======== Dataset extract ========

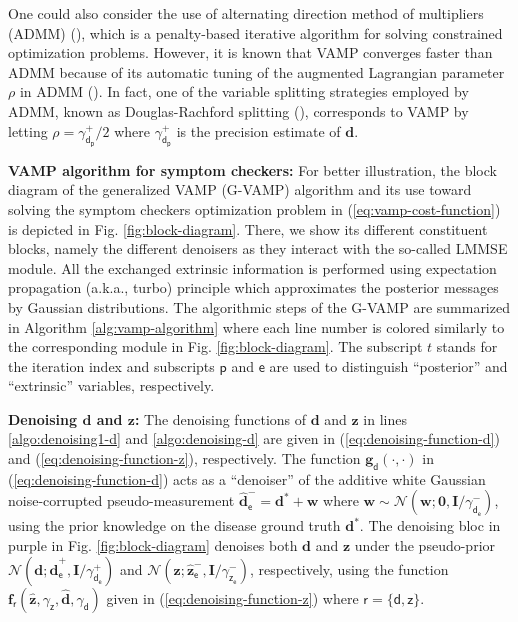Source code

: \documentclass[pmlr,twocolumn,10pt]{jmlr} %
\begin{document}
One could also consider the use of alternating direction method of multipliers (ADMM) (\cite{boyd2011distributed}), which is a penalty-based iterative algorithm for solving constrained optimization problems. However, it is known that VAMP converges faster than ADMM because of its automatic tuning of the augmented Lagrangian parameter $\rho$ in ADMM (\cite{manoel2018approximate}). In fact, one of the variable splitting strategies employed by ADMM, known as Douglas-Rachford splitting (\cite{douglas1956numerical}), corresponds to VAMP by letting $\rho = \gamma_{\bm{\mathsf{d}}_{\mathsf{p}}}^+/2$ where $\gamma_{\bm{\mathsf{d}}_{\mathsf{p}}}^+$ is the precision estimate of $\mathbf{d}$.\vspace{0.1cm}

\noindent \textbf{VAMP algorithm for symptom checkers:}
For better illustration, the block diagram of the generalized VAMP (G-VAMP) algorithm and its use toward solving the symptom checkers optimization problem in (\ref{eq:vamp-cost-function}) is depicted in Fig. \ref{fig:block-diagram}. There, we show its different constituent blocks, namely the different denoisers as they interact with the so-called LMMSE module. All the exchanged extrinsic information is performed using expectation propagation (a.k.a., turbo) principle which approximates the posterior messages by Gaussian distributions. The algorithmic steps of the G-VAMP are summarized in 
Algorithm \ref{alg:vamp-algorithm} where each line number is colored similarly to the corresponding module in Fig. \ref{fig:block-diagram}. The subscript $t$ stands for the iteration index and subscripts $\mathsf{p}$ and $\mathsf{e}$ are used to distinguish “posterior” and “extrinsic” variables, respectively.%


\noindent \textbf{Denoising $\bm{d}$ and $\bm{z}$:} The denoising functions of $\mathbf{d}$ and $\mathbf{z}$ in lines \ref{algo:denoising1-d} and \ref{algo:denoising-d} are given in (\ref{eq:denoising-function-d}) and (\ref{eq:denoising-function-z}), respectively. The function $\bm{g}_{\bm{\mathsf{d}}}\left(\cdot, \cdot\right)$ in (\ref{eq:denoising-function-d}) acts as a “denoiser” of the additive white Gaussian noise-corrupted pseudo-measurement $\mathbf{\widehat{d}}^-_{\mathsf{e}} = \bm{d}^* + \mathbf{w}$ where $\mathbf{w}\sim\mathcal{N}(\bm{w};\bm{0},\bm{I}/\gamma_{\bm{\mathsf{d}}_{\mathsf{e}}}^{-})$, using the prior knowledge on the disease ground truth $\bm{d}^*$. The denoising bloc in purple in Fig. \ref{fig:block-diagram} denoises both $\mathbf{d}$ and $\mathbf{z}$ under the pseudo-prior $\mathcal{N}(\bm{d};\mathbf{\widehat{d}}^+_{\mathsf{e}},\bm{I}/\gamma_{\bm{\mathsf{d}}_{\mathsf{e}}}^+)$ and $\mathcal{N}(\bm{z};\mathbf{\widehat{z}}^-_{\mathsf{e}},\bm{I}/\gamma_{\bm{\mathsf{z}}_{\mathsf{e}}}^-)$, respectively, using the function $\bm{f}_{\bm{\mathsf{r}}}\left(\mathbf{\widehat{z}}, \gamma_{\bm{\mathsf{z}}}, \mathbf{\widehat{d}}, \gamma_{\bm{\mathsf{d}}}\right)$ given in (\ref{eq:denoising-function-z}) where $\bm{\mathsf{r}} = \{\bm{\mathsf{d}}, \bm{\mathsf{z}}\}$.\vspace{0.1cm}
\end{document}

========

## What the task requires
Your answer should be a precise transcript of the entries, minus the pictures.

## Output for this exercise
Source code

: \documentclass[pmlr,twocolumn,10pt]{jmlr} %
\begin{document}
One could also consider the use of alternating direction method of multipliers (ADMM) (\cite{boyd2011distributed}), which is a penalty-based iterative algorithm for solving constrained optimization problems. However, it is known that VAMP converges faster than ADMM because of its automatic tuning of the augmented Lagrangian parameter $\rho$ in ADMM (\cite{manoel2018approximate}). In fact, one of the variable splitting strategies employed by ADMM, known as Douglas-Rachford splitting (\cite{douglas1956numerical}), corresponds to VAMP by letting $\rho = \gamma_{\bm{\mathsf{d}}_{\mathsf{p}}}^+/2$ where $\gamma_{\bm{\mathsf{d}}_{\mathsf{p}}}^+$ is the precision estimate of $\mathbf{d}$.\vspace{0.1cm}

\noindent \textbf{VAMP algorithm for symptom checkers:}
For better illustration, the block diagram of the generalized VAMP (G-VAMP) algorithm and its use toward solving the symptom checkers optimization problem in (\ref{eq:vamp-cost-function}) is depicted in Fig. \ref{fig:block-diagram}. There, we show its different constituent blocks, namely the different denoisers as they interact with the so-called LMMSE module. All the exchanged extrinsic information is performed using expectation propagation (a.k.a., turbo) principle which approximates the posterior messages by Gaussian distributions. The algorithmic steps of the G-VAMP are summarized in 
Algorithm \ref{alg:vamp-algorithm} where each line number is colored similarly to the corresponding module in Fig. \ref{fig:block-diagram}. The subscript $t$ stands for the iteration index and subscripts $\mathsf{p}$ and $\mathsf{e}$ are used to distinguish “posterior” and “extrinsic” variables, respectively.%


\noindent \textbf{Denoising $\bm{d}$ and $\bm{z}$:} The denoising functions of $\mathbf{d}$ and $\mathbf{z}$ in lines \ref{algo:denoising1-d} and \ref{algo:denoising-d} are given in (\ref{eq:denoising-function-d}) and (\ref{eq:denoising-function-z}), respectively. The function $\bm{g}_{\bm{\mathsf{d}}}\left(\cdot, \cdot\right)$ in (\ref{eq:denoising-function-d}) acts as a “denoiser” of the additive white Gaussian noise-corrupted pseudo-measurement $\mathbf{\widehat{d}}^-_{\mathsf{e}} = \bm{d}^* + \mathbf{w}$ where $\mathbf{w}\sim\mathcal{N}(\bm{w};\bm{0},\bm{I}/\gamma_{\bm{\mathsf{d}}_{\mathsf{e}}}^{-})$, using the prior knowledge on the disease ground truth $\bm{d}^*$. The denoising bloc in purple in Fig. \ref{fig:block-diagram} denoises both $\mathbf{d}$ and $\mathbf{z}$ under the pseudo-prior $\mathcal{N}(\bm{d};\mathbf{\widehat{d}}^+_{\mathsf{e}},\bm{I}/\gamma_{\bm{\mathsf{d}}_{\mathsf{e}}}^+)$ and $\mathcal{N}(\bm{z};\mathbf{\widehat{z}}^-_{\mathsf{e}},\bm{I}/\gamma_{\bm{\mathsf{z}}_{\mathsf{e}}}^-)$, respectively, using the function $\bm{f}_{\bm{\mathsf{r}}}\left(\mathbf{\widehat{z}}, \gamma_{\bm{\mathsf{z}}}, \mathbf{\widehat{d}}, \gamma_{\bm{\mathsf{d}}}\right)$ given in (\ref{eq:denoising-function-z}) where $\bm{\mathsf{r}} = \{\bm{\mathsf{d}}, \bm{\mathsf{z}}\}$.\vspace{0.1cm}
\end{document}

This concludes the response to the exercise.